(PROBLEM DESCRIPTION): Each line of the data below should be repeated exactly.

(RECORDS SUPPLIED):
-=-=-
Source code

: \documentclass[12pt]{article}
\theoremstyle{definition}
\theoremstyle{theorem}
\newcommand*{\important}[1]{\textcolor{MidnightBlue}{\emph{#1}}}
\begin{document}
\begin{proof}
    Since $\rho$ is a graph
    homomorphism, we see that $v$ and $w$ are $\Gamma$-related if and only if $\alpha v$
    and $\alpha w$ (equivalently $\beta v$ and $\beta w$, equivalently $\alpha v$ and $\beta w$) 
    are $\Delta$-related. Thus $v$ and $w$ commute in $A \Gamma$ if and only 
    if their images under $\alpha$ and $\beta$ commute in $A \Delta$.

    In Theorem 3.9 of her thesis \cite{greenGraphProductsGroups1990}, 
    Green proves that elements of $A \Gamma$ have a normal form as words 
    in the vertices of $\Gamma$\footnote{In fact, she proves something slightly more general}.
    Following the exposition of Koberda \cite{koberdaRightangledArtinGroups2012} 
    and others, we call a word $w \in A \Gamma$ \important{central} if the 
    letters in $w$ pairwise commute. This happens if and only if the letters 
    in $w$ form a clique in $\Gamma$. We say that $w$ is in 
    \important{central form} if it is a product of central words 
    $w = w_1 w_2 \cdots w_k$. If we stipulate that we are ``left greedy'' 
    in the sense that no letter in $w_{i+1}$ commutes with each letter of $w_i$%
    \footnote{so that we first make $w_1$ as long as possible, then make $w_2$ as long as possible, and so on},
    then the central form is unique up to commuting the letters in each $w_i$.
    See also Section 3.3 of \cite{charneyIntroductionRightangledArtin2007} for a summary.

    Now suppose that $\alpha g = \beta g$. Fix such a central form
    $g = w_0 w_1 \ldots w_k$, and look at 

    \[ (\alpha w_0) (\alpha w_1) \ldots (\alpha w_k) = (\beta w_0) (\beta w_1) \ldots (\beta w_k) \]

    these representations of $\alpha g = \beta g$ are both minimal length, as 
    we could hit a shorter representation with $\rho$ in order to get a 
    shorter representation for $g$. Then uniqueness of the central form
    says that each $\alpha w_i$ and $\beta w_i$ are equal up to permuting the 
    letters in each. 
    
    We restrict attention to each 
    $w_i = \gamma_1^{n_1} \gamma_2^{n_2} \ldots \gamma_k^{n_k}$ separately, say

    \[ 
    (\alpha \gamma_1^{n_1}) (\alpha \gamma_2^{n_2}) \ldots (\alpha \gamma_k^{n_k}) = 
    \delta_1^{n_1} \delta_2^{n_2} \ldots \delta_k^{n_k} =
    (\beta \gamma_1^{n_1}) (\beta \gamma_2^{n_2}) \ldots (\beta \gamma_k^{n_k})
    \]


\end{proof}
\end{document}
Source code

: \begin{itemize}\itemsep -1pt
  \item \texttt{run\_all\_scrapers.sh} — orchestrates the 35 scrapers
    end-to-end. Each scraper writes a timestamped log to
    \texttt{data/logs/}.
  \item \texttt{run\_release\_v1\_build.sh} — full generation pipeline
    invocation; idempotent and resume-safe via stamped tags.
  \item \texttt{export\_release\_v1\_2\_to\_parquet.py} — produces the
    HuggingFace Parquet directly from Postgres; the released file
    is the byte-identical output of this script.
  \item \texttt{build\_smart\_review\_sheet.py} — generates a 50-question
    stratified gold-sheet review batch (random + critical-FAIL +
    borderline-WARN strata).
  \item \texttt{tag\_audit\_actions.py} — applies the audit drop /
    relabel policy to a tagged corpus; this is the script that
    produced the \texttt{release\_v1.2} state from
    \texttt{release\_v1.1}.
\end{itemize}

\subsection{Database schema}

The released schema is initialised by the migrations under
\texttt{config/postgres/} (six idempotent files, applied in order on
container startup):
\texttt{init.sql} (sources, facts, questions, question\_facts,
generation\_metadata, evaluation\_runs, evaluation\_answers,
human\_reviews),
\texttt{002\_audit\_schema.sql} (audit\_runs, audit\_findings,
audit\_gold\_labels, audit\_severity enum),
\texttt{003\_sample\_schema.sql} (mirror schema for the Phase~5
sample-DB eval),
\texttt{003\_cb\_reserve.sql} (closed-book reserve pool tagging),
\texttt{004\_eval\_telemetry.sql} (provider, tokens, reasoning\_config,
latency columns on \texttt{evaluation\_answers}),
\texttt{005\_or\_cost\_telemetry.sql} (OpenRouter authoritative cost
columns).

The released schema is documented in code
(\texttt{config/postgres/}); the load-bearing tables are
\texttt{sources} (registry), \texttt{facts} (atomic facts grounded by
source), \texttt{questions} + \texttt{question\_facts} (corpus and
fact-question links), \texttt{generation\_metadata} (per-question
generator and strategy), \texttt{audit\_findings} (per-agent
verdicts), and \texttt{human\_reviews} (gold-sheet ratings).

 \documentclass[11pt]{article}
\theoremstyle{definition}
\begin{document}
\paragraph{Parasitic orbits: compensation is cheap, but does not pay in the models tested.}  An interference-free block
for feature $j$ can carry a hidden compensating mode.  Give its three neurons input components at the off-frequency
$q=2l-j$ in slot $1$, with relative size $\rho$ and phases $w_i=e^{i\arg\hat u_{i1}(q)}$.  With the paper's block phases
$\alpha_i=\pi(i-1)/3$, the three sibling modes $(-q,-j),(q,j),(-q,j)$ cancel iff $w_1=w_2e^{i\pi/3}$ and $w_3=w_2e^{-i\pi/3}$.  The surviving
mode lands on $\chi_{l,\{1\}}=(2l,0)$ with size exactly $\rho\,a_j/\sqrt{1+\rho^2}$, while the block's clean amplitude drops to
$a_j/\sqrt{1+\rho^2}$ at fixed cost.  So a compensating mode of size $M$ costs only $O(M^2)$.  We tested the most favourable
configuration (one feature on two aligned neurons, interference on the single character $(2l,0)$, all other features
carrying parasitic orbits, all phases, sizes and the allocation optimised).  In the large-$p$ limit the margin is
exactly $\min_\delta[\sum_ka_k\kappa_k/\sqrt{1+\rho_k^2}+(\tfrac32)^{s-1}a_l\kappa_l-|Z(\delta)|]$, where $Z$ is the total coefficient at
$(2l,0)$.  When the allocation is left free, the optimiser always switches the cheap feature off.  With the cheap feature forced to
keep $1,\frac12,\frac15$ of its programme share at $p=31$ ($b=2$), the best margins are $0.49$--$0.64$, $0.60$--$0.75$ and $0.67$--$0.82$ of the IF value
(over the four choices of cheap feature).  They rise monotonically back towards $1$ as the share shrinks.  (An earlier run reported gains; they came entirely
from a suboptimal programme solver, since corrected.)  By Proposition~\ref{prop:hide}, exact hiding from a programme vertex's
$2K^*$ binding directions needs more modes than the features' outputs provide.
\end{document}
-=-=-
(YOUR SOLUTION):
Source code

: \documentclass[12pt]{article}
\theoremstyle{definition}
\theoremstyle{theorem}
\newcommand*{\important}[1]{\textcolor{MidnightBlue}{\emph{#1}}}
\begin{document}
\begin{proof}
    Since $\rho$ is a graph
    homomorphism, we see that $v$ and $w$ are $\Gamma$-related if and only if $\alpha v$
    and $\alpha w$ (equivalently $\beta v$ and $\beta w$, equivalently $\alpha v$ and $\beta w$) 
    are $\Delta$-related. Thus $v$ and $w$ commute in $A \Gamma$ if and only 
    if their images under $\alpha$ and $\beta$ commute in $A \Delta$.

    In Theorem 3.9 of her thesis \cite{greenGraphProductsGroups1990}, 
    Green proves that elements of $A \Gamma$ have a normal form as words 
    in the vertices of $\Gamma$\footnote{In fact, she proves something slightly more general}.
    Following the exposition of Koberda \cite{koberdaRightangledArtinGroups2012} 
    and others, we call a word $w \in A \Gamma$ \important{central} if the 
    letters in $w$ pairwise commute. This happens if and only if the letters 
    in $w$ form a clique in $\Gamma$. We say that $w$ is in 
    \important{central form} if it is a product of central words 
    $w = w_1 w_2 \cdots w_k$. If we stipulate that we are ``left greedy'' 
    in the sense that no letter in $w_{i+1}$ commutes with each letter of $w_i$%
    \footnote{so that we first make $w_1$ as long as possible, then make $w_2$ as long as possible, and so on},
    then the central form is unique up to commuting the letters in each $w_i$.
    See also Section 3.3 of \cite{charneyIntroductionRightangledArtin2007} for a summary.

    Now suppose that $\alpha g = \beta g$. Fix such a central form
    $g = w_0 w_1 \ldots w_k$, and look at 

    \[ (\alpha w_0) (\alpha w_1) \ldots (\alpha w_k) = (\beta w_0) (\beta w_1) \ldots (\beta w_k) \]

    these representations of $\alpha g = \beta g$ are both minimal length, as 
    we could hit a shorter representation with $\rho$ in order to get a 
    shorter representation for $g$. Then uniqueness of the central form
    says that each $\alpha w_i$ and $\beta w_i$ are equal up to permuting the 
    letters in each. 
    
    We restrict attention to each 
    $w_i = \gamma_1^{n_1} \gamma_2^{n_2} \ldots \gamma_k^{n_k}$ separately, say

    \[ 
    (\alpha \gamma_1^{n_1}) (\alpha \gamma_2^{n_2}) \ldots (\alpha \gamma_k^{n_k}) = 
    \delta_1^{n_1} \delta_2^{n_2} \ldots \delta_k^{n_k} =
    (\beta \gamma_1^{n_1}) (\beta \gamma_2^{n_2}) \ldots (\beta \gamma_k^{n_k})
    \]


\end{proof}
\end{document}
Source code

: \begin{itemize}\itemsep -1pt
  \item \texttt{run\_all\_scrapers.sh} — orchestrates the 35 scrapers
    end-to-end. Each scraper writes a timestamped log to
    \texttt{data/logs/}.
  \item \texttt{run\_release\_v1\_build.sh} — full generation pipeline
    invocation; idempotent and resume-safe via stamped tags.
  \item \texttt{export\_release\_v1\_2\_to\_parquet.py} — produces the
    HuggingFace Parquet directly from Postgres; the released file
    is the byte-identical output of this script.
  \item \texttt{build\_smart\_review\_sheet.py} — generates a 50-question
    stratified gold-sheet review batch (random + critical-FAIL +
    borderline-WARN strata).
  \item \texttt{tag\_audit\_actions.py} — applies the audit drop /
    relabel policy to a tagged corpus; this is the script that
    produced the \texttt{release\_v1.2} state from
    \texttt{release\_v1.1}.
\end{itemize}

\subsection{Database schema}

The released schema is initialised by the migrations under
\texttt{config/postgres/} (six idempotent files, applied in order on
container startup):
\texttt{init.sql} (sources, facts, questions, question\_facts,
generation\_metadata, evaluation\_runs, evaluation\_answers,
human\_reviews),
\texttt{002\_audit\_schema.sql} (audit\_runs, audit\_findings,
audit\_gold\_labels, audit\_severity enum),
\texttt{003\_sample\_schema.sql} (mirror schema for the Phase~5
sample-DB eval),
\texttt{003\_cb\_reserve.sql} (closed-book reserve pool tagging),
\texttt{004\_eval\_telemetry.sql} (provider, tokens, reasoning\_config,
latency columns on \texttt{evaluation\_answers}),
\texttt{005\_or\_cost\_telemetry.sql} (OpenRouter authoritative cost
columns).

The released schema is documented in code
(\texttt{config/postgres/}); the load-bearing tables are
\texttt{sources} (registry), \texttt{facts} (atomic facts grounded by
source), \texttt{questions} + \texttt{question\_facts} (corpus and
fact-question links), \texttt{generation\_metadata} (per-question
generator and strategy), \texttt{audit\_findings} (per-agent
verdicts), and \texttt{human\_reviews} (gold-sheet ratings).

 \documentclass[11pt]{article}
\theoremstyle{definition}
\begin{document}
\paragraph{Parasitic orbits: compensation is cheap, but does not pay in the models tested.}  An interference-free block
for feature $j$ can carry a hidden compensating mode.  Give its three neurons input components at the off-frequency
$q=2l-j$ in slot $1$, with relative size $\rho$ and phases $w_i=e^{i\arg\hat u_{i1}(q)}$.  With the paper's block phases
$\alpha_i=\pi(i-1)/3$, the three sibling modes $(-q,-j),(q,j),(-q,j)$ cancel iff $w_1=w_2e^{i\pi/3}$ and $w_3=w_2e^{-i\pi/3}$.  The surviving
mode lands on $\chi_{l,\{1\}}=(2l,0)$ with size exactly $\rho\,a_j/\sqrt{1+\rho^2}$, while the block's clean amplitude drops to
$a_j/\sqrt{1+\rho^2}$ at fixed cost.  So a compensating mode of size $M$ costs only $O(M^2)$.  We tested the most favourable
configuration (one feature on two aligned neurons, interference on the single character $(2l,0)$, all other features
carrying parasitic orbits, all phases, sizes and the allocation optimised).  In the large-$p$ limit the margin is
exactly $\min_\delta[\sum_ka_k\kappa_k/\sqrt{1+\rho_k^2}+(\tfrac32)^{s-1}a_l\kappa_l-|Z(\delta)|]$, where $Z$ is the total coefficient at
$(2l,0)$.  When the allocation is left free, the optimiser always switches the cheap feature off.  With the cheap feature forced to
keep $1,\frac12,\frac15$ of its programme share at $p=31$ ($b=2$), the best margins are $0.49$--$0.64$, $0.60$--$0.75$ and $0.67$--$0.82$ of the IF value
(over the four choices of cheap feature).  They rise monotonically back towards $1$ as the share shrinks.  (An earlier run reported gains; they came entirely
from a suboptimal programme solver, since corrected.)  By Proposition~\ref{prop:hide}, exact hiding from a programme vertex's
$2K^*$ binding directions needs more modes than the features' outputs provide.
\end{document}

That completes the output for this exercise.